Zuma told the party’s National Executive Committee this week that he’s considering the action and said the government needs to improve its performance, according to two leaders who attended the gathering in Johannesburg and declined to be identified because they’re not authorised to comment. Presidential spokesman Bongani Ngqulunga didn’t immediately respond to calls for comment.
The meeting was called to discuss ways to boost the economy, improve access to land and contain rising public impatience with a government that is not meeting its targets to fight poverty and reduce a 27 percent unemployment rate. The ANC suffered its worst-ever electoral performance in an August municipal vote, when it lost control of Pretoria, the capital, and the economic hub of Johannesburg to opposition party coalitions.
Tourism Minister Derek Hanekom could be one of the ministers to be fired after he proposed a motion of no confidence in Zuma to the NEC’s more than 80 voting members at a meeting on Nov. 26, according to the officials. Health Minister Aaron Motsoaledi and Public Works Minister Thulas Nxesi backed Hanekom’s call, according to party leaders who were present.
The rand slid more than 1.4 percent against the dollar, reaching as weak as 13.5467 per dollar by 2:55 p.m. in Johannesburg.
The main target of a cabinet reshuffle would be Finance Minister Pravin Gordhan, with whom Zuma has feuded over the management of state-owned companies and the affordability of building nuclear power plants, according to Ralph Mathekga, a political analyst at the Mapungubwe Institute for Strategic Reflection, a Johannesburg-based research group. Gordhan didn’t join ministers calling for Zuma to step down.
“The relationship between Zuma and his finance minister is untenable,” Mathekga said by phone on Friday. “You cannot have a treasury minister that does not toe the same line as the head of cabinet.”
Other firings would be “simply a way to make the impending reshuffle look comprehensive,” he said.
Still, a dismissal of Gordhan could replicate the market reaction in December 2015 when Zuma fired respected Finance Minister Nhlanhla Nene and replaced him with a little known lawmaker before appointing Gordhan four days later after pressure from party officials and businessmen. The rand fell 8.2 percent against the dollar over three days and government bond prices plunged.

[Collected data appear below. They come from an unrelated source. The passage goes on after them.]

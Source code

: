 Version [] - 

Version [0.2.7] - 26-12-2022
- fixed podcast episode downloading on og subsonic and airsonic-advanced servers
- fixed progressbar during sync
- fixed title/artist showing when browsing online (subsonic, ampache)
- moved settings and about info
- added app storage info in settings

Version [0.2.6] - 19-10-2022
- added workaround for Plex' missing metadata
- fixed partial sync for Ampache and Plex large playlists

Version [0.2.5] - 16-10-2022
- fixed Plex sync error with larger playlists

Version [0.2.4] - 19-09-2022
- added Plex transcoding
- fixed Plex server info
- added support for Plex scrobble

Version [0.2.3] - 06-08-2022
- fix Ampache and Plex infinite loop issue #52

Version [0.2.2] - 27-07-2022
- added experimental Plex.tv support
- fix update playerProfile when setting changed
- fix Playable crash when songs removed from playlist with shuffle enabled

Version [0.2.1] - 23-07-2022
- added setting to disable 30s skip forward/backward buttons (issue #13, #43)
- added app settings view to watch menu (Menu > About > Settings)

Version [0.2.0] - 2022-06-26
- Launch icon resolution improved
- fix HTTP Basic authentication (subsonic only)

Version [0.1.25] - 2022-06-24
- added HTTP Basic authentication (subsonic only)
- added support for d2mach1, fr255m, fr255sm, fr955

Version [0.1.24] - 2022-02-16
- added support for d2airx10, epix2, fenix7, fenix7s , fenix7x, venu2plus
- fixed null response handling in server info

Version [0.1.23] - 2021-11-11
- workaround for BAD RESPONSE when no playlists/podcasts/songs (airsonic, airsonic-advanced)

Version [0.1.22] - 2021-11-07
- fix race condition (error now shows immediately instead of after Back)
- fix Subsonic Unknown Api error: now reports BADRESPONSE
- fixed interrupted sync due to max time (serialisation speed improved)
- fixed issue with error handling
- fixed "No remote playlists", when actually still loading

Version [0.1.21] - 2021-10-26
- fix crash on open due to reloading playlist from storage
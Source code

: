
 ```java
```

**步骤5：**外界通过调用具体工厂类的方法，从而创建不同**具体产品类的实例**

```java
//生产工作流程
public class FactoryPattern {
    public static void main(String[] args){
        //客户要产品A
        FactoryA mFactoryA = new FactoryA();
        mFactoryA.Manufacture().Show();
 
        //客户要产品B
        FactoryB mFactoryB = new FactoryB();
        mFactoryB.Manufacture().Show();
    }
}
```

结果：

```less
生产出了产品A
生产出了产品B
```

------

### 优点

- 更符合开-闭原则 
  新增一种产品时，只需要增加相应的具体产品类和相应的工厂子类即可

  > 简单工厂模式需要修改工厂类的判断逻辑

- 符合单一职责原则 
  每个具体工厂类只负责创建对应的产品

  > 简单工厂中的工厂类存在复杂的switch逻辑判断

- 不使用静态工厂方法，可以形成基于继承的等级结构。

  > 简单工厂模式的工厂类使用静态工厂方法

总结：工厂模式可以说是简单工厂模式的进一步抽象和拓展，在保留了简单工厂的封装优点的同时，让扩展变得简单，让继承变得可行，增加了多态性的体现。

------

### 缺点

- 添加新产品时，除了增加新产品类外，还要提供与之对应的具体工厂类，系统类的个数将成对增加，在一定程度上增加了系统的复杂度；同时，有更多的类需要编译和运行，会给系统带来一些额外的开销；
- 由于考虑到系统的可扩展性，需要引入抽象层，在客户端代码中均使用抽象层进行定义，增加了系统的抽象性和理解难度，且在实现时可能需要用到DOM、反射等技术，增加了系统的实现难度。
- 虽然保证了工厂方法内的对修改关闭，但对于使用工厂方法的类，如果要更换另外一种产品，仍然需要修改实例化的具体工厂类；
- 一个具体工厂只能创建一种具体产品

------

Zuma, 74, is scheduled to step down as the ANC’s leader in December and his second term as president ends in 2019. He may be considering appointing his ex-wife, Nkosazana Dlamini-Zuma, to his cabinet when she is due to end her term as chairwoman of the African Union Commission next week, easing her path to succeed him as national leader, government officials have said.
The move would bolster Dlamini-Zuma’s profile and chances of replacing Zuma’s leader of the ANC at a conference in December, according to party officials. Zuma told state-owned Motsweding FM radio on Jan. 12 the ANC is ready for a female leader and the job won’t automatically go to his deputy Cyril Ramaphosa, the other front-runner for the top post.